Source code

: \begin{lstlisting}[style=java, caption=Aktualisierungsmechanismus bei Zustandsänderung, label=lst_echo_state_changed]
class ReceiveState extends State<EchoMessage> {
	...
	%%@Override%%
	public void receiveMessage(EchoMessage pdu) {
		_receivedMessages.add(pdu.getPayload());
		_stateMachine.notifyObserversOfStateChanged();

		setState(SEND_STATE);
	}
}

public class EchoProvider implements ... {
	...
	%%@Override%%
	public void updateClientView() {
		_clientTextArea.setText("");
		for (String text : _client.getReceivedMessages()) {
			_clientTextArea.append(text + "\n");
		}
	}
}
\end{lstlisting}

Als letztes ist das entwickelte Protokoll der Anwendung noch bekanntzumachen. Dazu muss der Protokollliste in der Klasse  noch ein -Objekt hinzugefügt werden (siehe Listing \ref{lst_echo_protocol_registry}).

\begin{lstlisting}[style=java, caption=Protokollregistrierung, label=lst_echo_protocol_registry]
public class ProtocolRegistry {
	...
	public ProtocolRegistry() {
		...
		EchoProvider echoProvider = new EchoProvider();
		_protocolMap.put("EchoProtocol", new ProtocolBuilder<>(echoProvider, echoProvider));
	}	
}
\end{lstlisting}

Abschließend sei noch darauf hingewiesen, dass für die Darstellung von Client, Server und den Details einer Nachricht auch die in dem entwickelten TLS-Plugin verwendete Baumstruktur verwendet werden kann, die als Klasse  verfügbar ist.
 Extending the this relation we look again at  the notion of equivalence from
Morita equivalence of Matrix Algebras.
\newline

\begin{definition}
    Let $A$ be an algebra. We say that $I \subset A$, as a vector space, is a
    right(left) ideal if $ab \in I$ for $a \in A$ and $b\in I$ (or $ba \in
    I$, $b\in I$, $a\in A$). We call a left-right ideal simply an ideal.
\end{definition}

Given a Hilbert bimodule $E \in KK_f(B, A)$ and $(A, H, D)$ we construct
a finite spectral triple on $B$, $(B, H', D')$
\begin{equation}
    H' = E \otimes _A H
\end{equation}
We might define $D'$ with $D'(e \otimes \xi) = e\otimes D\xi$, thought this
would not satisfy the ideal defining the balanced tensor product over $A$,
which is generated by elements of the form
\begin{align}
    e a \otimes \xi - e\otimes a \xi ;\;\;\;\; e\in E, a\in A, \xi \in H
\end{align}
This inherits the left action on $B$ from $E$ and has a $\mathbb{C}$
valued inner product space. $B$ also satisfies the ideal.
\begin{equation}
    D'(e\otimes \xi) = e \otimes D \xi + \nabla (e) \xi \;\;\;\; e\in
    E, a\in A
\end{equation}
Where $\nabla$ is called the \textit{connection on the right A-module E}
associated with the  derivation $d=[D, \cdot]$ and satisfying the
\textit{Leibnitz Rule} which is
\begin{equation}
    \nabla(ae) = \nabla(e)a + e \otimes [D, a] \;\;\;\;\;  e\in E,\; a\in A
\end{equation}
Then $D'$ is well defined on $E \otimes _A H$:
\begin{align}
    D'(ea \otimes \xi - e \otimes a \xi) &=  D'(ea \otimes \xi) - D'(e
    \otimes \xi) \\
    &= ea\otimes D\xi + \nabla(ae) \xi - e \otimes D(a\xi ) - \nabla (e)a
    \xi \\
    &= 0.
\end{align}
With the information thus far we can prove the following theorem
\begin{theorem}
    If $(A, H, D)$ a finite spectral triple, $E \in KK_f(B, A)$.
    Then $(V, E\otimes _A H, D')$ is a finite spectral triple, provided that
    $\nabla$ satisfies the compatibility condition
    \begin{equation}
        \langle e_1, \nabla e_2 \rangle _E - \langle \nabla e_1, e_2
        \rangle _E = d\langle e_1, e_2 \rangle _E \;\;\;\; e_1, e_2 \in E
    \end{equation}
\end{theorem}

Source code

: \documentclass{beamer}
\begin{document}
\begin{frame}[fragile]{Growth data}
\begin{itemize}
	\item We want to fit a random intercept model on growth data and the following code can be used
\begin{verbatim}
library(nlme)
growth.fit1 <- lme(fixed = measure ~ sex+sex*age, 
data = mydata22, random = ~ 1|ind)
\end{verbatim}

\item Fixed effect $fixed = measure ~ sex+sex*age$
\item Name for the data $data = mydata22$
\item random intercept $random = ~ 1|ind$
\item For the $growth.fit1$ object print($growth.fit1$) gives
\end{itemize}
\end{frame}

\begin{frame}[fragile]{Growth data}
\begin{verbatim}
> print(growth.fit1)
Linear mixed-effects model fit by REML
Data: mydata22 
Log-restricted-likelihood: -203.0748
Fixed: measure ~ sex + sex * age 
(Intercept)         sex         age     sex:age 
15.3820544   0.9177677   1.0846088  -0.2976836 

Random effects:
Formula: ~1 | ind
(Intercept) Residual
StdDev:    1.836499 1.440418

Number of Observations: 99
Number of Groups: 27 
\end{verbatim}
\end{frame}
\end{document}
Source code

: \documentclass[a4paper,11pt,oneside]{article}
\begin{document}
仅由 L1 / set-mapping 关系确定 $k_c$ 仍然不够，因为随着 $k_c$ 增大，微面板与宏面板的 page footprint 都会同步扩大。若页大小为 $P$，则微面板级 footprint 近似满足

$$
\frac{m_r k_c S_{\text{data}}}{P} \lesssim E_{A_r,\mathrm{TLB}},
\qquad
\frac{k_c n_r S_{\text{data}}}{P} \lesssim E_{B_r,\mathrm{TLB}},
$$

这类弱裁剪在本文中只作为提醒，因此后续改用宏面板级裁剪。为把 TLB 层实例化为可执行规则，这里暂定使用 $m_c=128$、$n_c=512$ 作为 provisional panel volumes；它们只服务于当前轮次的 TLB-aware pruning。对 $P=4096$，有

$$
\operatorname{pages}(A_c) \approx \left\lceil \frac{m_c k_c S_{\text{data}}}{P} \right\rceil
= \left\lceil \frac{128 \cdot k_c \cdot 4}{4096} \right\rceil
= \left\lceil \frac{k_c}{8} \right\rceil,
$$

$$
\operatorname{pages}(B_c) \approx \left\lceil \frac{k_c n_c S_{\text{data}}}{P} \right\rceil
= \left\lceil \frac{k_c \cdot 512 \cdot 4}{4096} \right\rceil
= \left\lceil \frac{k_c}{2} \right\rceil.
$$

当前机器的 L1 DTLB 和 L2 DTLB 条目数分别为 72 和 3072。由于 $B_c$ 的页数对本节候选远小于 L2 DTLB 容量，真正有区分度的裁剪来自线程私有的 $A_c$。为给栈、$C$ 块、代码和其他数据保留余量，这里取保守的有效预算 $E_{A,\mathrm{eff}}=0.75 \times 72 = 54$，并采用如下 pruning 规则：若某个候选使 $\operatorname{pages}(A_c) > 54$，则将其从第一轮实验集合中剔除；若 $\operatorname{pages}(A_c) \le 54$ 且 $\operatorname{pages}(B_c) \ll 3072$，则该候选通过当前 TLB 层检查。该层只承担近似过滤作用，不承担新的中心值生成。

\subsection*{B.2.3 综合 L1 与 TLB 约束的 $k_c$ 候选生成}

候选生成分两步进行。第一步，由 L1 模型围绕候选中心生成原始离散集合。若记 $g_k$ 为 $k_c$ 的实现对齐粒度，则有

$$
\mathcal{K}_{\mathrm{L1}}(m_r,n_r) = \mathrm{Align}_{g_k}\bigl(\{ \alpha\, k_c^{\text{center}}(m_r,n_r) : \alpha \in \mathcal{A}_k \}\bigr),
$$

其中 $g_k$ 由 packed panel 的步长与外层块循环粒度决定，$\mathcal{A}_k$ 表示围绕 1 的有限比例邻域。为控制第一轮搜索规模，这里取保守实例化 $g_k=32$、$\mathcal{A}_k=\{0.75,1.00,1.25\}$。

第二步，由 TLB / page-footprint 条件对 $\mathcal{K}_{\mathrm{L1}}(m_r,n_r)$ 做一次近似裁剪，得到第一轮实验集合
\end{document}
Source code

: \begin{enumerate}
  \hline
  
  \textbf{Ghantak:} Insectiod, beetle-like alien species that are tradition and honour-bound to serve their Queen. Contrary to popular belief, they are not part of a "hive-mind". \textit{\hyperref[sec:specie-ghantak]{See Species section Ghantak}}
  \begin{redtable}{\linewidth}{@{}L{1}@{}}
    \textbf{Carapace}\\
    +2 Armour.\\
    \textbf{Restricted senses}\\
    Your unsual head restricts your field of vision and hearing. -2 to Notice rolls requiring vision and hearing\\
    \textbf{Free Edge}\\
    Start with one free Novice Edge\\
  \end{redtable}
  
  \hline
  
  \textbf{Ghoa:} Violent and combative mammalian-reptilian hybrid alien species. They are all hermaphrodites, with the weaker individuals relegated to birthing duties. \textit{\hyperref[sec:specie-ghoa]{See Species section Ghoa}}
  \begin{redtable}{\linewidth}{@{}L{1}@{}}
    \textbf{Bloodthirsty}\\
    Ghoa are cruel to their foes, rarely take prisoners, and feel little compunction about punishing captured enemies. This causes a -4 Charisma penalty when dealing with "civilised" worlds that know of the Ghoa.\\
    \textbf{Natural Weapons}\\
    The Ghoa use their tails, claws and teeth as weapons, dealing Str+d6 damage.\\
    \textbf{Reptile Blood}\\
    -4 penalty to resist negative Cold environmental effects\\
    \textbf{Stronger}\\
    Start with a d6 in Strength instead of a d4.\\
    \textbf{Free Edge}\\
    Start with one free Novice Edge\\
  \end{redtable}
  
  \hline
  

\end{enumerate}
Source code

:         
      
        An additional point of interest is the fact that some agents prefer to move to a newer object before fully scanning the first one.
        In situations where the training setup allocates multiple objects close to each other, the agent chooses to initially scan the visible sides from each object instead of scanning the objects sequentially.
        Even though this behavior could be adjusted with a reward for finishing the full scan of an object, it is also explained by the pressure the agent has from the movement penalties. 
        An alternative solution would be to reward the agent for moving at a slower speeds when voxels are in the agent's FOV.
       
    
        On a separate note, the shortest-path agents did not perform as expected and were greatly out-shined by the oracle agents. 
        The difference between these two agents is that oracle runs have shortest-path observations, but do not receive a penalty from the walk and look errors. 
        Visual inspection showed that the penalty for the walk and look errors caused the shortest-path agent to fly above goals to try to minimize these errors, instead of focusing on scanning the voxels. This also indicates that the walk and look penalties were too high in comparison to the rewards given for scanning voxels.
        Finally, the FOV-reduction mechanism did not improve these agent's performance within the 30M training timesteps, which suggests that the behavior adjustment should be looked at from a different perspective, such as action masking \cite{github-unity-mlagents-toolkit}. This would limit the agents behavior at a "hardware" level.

....................

» TASK DIRECTIONS
Output the material above exactly, but only from the line that carries "-4 penalty to" through the line that carries "Visual inspection showed".

» SOLUTION BELOW
    -4 penalty to resist negative Cold environmental effects\\
    \textbf{Stronger}\\
    Start with a d6 in Strength instead of a d4.\\
    \textbf{Free Edge}\\
    Start with one free Novice Edge\\
  \end{redtable}
  
  \hline
  

\end{enumerate}
Source code

:         
      
        An additional point of interest is the fact that some agents prefer to move to a newer object before fully scanning the first one.
        In situations where the training setup allocates multiple objects close to each other, the agent chooses to initially scan the visible sides from each object instead of scanning the objects sequentially.
        Even though this behavior could be adjusted with a reward for finishing the full scan of an object, it is also explained by the pressure the agent has from the movement penalties. 
        An alternative solution would be to reward the agent for moving at a slower speeds when voxels are in the agent's FOV.
       
    
        On a separate note, the shortest-path agents did not perform as expected and were greatly out-shined by the oracle agents. 
        The difference between these two agents is that oracle runs have shortest-path observations, but do not receive a penalty from the walk and look errors. 
        Visual inspection showed that the penalty for the walk and look errors caused the shortest-path agent to fly above goals to try to minimize these errors, instead of focusing on scanning the voxels. This also indicates that the walk and look penalties were too high in comparison to the rewards given for scanning voxels.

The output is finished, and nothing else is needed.